Revision as of 00:35, 11 October 2019

Stephen Miller
Senior Advisor to the President
Assumed office
January 20, 2017
PresidentDonald Trump
Preceded byBrian Deese
Valerie Jarrett
Shailagh Murray
White House Director of Speechwriting
Assumed office
January 20, 2017
PresidentDonald Trump
Preceded byCody Keenan
Personal details
Born (1985-08-23) August 23, 1985 (age 39)
Santa Monica, California, U.S.
Political partyRepublican
EducationDuke University (BA)

Stephen Miller (born August 23, 1985)[1] is an American right-wing[1][2] political activist who serves as a senior advisor for policy for President Donald Trump.[3] He was previously the communications director for then-Senator Jeff Sessions. He was also a press secretary for Republican representatives Michele Bachmann and John Shadegg.

As a speechwriter for Trump, Miller helped write Trump's inaugural address.[4][5][6] He has been a key adviser since the early days of Trump's presidency. An immigration hardliner, Miller was a chief architect of Trump's travel ban,[7][8][9] the administration's reduction of refugees accepted to the United States,[10] and Trump's policy of separating migrant children from their parents.[11] He has prevented the publication of internal administration studies that showed that refugees had a net positive effect on government revenues.[12][13] Miller reportedly played a central role in the resignation in April 2019 of Secretary of Homeland Security Kirstjen Nielsen, who he believed was insufficiently hawkish on immigration.[14][15]

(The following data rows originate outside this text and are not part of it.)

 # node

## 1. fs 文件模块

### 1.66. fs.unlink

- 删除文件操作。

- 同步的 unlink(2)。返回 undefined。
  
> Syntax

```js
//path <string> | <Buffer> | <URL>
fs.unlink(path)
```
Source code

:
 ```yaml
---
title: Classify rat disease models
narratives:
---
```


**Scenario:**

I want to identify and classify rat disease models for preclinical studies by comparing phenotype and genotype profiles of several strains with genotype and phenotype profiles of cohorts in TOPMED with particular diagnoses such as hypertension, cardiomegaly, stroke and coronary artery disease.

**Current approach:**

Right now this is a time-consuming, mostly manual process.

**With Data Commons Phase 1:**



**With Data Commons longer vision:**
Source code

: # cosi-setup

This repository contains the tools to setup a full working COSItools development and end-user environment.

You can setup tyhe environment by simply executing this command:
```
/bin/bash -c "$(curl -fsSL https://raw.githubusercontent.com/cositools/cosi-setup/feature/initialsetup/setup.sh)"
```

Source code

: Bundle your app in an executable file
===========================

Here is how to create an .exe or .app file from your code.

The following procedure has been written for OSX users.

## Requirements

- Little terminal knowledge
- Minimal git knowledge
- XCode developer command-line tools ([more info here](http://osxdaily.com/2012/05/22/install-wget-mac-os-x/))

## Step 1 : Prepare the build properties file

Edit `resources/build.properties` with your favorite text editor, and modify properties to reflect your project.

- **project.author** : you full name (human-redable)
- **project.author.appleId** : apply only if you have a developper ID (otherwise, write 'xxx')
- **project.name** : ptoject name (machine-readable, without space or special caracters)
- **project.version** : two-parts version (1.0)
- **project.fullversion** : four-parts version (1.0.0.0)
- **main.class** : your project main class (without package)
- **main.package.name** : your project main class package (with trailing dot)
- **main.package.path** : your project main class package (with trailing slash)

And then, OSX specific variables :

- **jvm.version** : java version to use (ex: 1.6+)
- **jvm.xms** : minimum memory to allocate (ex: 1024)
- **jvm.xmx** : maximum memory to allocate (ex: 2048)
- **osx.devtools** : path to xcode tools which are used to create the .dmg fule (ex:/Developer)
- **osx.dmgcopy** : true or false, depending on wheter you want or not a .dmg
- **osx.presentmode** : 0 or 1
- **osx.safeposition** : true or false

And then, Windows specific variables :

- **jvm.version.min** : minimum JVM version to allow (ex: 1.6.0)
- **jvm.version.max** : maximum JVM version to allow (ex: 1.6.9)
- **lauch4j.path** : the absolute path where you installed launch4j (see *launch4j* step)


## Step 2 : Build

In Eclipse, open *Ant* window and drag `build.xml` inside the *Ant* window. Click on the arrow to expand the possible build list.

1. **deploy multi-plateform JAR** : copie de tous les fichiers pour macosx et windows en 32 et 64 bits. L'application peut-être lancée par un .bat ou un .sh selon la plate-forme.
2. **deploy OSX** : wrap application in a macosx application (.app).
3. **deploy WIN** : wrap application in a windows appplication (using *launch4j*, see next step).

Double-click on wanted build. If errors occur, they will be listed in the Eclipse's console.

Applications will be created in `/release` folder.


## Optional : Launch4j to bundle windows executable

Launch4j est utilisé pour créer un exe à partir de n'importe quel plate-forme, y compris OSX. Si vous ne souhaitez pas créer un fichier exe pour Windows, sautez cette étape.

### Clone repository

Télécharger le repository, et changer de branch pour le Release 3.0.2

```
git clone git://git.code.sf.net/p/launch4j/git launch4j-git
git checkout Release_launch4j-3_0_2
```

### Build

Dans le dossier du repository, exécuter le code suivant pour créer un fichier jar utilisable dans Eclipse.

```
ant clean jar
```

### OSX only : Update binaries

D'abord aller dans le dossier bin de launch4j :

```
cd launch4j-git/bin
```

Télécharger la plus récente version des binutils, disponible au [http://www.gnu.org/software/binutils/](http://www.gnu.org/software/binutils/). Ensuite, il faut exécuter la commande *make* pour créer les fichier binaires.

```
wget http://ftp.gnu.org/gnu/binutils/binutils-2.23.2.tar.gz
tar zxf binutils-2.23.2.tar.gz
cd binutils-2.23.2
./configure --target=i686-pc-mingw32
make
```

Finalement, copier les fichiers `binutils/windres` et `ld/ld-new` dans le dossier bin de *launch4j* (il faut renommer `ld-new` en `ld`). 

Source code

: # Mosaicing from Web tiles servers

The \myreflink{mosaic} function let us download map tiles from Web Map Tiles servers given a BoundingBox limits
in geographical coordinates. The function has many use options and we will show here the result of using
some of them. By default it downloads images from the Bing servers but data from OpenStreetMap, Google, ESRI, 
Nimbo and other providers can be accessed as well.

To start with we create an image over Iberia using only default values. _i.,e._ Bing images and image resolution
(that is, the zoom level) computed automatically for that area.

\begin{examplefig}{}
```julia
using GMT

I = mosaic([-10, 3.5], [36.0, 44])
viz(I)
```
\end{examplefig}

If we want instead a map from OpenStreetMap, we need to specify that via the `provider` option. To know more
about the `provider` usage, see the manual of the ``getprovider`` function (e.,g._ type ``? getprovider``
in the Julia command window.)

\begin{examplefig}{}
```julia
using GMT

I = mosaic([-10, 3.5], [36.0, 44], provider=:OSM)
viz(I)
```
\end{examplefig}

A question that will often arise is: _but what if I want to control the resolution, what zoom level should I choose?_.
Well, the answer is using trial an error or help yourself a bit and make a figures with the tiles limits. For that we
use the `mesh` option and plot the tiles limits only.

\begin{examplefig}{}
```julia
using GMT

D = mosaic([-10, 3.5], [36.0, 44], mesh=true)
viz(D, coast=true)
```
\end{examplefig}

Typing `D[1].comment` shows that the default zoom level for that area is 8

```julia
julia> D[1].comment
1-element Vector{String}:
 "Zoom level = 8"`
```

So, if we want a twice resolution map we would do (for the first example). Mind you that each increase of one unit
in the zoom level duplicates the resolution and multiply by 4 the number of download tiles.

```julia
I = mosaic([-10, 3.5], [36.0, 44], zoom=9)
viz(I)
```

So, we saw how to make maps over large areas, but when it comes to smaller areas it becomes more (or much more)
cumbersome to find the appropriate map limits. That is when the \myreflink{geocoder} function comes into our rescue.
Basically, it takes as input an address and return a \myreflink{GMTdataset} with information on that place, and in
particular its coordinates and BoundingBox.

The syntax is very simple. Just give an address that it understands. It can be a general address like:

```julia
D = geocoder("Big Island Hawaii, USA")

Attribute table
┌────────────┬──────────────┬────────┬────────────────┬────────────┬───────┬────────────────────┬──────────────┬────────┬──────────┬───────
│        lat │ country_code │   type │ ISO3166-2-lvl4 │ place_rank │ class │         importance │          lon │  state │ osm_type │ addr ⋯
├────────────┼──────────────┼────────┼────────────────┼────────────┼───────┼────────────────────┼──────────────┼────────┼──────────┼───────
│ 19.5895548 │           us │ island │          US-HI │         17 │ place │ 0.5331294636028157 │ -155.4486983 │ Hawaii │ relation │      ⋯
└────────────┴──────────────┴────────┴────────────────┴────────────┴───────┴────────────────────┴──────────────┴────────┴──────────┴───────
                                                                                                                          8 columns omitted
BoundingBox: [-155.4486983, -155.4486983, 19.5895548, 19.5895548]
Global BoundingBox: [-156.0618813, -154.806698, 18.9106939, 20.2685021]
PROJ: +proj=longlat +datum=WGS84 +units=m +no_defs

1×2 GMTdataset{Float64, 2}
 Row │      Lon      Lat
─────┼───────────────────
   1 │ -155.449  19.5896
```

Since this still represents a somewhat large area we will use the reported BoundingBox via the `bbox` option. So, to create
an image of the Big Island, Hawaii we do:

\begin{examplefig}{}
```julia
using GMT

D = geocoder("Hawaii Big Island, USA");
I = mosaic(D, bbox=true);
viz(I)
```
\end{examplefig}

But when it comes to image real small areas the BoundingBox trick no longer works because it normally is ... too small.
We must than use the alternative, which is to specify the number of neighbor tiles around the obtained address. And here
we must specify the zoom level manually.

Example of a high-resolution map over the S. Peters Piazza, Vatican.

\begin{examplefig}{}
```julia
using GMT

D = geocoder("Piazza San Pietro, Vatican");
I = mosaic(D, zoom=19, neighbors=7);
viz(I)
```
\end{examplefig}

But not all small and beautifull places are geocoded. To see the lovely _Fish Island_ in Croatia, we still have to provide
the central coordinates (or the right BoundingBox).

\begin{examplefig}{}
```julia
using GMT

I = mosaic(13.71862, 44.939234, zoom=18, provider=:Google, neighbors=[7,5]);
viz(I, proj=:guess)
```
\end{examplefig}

As a White House spokesman, Miller has on multiple occasions made false and unsubstantiated claims regarding widespread electoral fraud.[5][16][17]

Early life

Miller was born on August 23, 1985, the second of three children in the Jewish family of Michael D. Miller, a real estate investor, and Miriam (née Glosser). He grew up in Santa Monica, California.[1]

Miller claims he became a committed conservative after reading Guns, Crime, and Freedom, a book against gun control by Wayne LaPierre, CEO of the National Rifle Association.[18][19][20] While attending Santa Monica High School, Miller began appearing on conservative talk radio.[18][21] In 2002, at the age of 16, Miller wrote a letter to the editor of the Santa Monica Outlook criticizing his school's response to the September 11 attacks; he wrote that "Osama Bin Laden would feel very welcome at Santa Monica High School."[18][22] Miller invited conservative activist David Horowitz to speak, first at the high school and later at Duke University; afterward he denounced the fact that neither institution would authorize the event.[18] Miller was in the habit of "riling up his fellow [high school] classmates with controversial statements";[23] for instance, he told Latino students to speak only English.[19][23][24][25]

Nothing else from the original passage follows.